Os trabalhadores sintomáticos devem passar por consultas com médicos do trabalho a fim de, preferencialmente, serem reabilitados para uma função compatível com o novo quadro. Os trabalhadores em situação de invalidez devem ser encaminhados para exame médico-pericial, de acordo com o regime de previdência ao qual estejam vinculados.O trabalhador em alto risco social e que não esteja vinculado a nenhum seguro sendo, portanto, excluído do direito à percepção de benefícios por incapacidade, deve entrar com um requerimento de Amparo Social junto ao INSS, através do telefone 135.
A atual geração de médicos, esperamos, seja a última a ver tais casos. Tomara a SPP seja o último suspiro da nêmesis humana que foi a poliomielite e que ela sobreviva apenas em interessantes obras ficcionais como a de mesmo nome de Philip Roth. A SPP e as obras de arte servem para lembrarmos do medo e da tristeza que ela espalhou e ora espalha, para comemorarmos nossas conquistas e jamais esquecermos daqueles que trabalharam para que nos víssemos livres. Ao menos desse mal.

Figura acima. Triste Herência. de Joaquín Sorolla (1863-1923). 212 cm × 288 cm, 1899. Coleção privada. A obra representa uma cena real da praia de Cabañal na cidade de Valência na Espanha.

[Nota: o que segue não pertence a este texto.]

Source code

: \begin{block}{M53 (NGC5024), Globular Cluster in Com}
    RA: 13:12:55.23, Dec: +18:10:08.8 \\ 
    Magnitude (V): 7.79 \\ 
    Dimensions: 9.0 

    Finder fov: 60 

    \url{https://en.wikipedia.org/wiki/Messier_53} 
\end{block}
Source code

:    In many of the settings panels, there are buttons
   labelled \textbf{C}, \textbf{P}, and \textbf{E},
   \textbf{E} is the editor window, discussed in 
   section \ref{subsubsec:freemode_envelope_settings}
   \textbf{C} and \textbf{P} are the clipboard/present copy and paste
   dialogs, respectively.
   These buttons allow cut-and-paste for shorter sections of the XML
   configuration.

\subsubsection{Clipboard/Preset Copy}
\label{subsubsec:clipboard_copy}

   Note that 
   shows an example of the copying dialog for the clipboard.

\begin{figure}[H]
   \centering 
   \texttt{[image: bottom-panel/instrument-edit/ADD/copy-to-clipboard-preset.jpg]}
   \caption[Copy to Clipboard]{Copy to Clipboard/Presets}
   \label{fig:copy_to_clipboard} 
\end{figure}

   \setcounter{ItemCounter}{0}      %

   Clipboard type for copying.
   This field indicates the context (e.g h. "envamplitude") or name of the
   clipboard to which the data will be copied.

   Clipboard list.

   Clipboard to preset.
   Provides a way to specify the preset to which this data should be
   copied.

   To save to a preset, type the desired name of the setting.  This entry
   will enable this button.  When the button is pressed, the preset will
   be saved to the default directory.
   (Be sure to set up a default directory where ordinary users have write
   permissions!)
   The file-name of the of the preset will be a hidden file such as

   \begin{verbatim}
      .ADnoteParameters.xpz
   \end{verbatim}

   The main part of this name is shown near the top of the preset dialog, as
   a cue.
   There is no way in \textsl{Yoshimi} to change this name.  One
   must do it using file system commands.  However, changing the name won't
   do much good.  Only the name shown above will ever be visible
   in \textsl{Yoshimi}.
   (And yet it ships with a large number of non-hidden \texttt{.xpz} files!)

Nela são representadas crianças com problemas locomotores em um banho de mar em busca de suas propriedades curativas. A figura central é muito sugestiva de uma criança com as características sequelas da poliomielite, bastante comum na época, sendo amparada por um religioso da Ordem de San Juan de Dios.
Figura abaixo. Christina’s World de Andrew Wyeth (EUA, 1917-2009) de 1948. Têmpera em painel gessado. 81,9 x 121,3 cm. Museum of Modern Art, New York. Anna Christina Olson (1893-1968) foi acometida por uma doença degenerativa que a impediu de andar por volta de 1920. Apesar de não ter o diagnóstico correto, a paralisia foi atribuída à poliomielite. Wyeth a conheceu quando ela tinha aproximadamente 50 anos, apresentada por sua futura esposa, Betsy. A figura feminina que rasteja em direção à sua casa da fazenda, de fato a propriedade dos Olson, tem as pernas de Christina e o jovem torso de Betsy, à época, com pouco mais que vinte anos.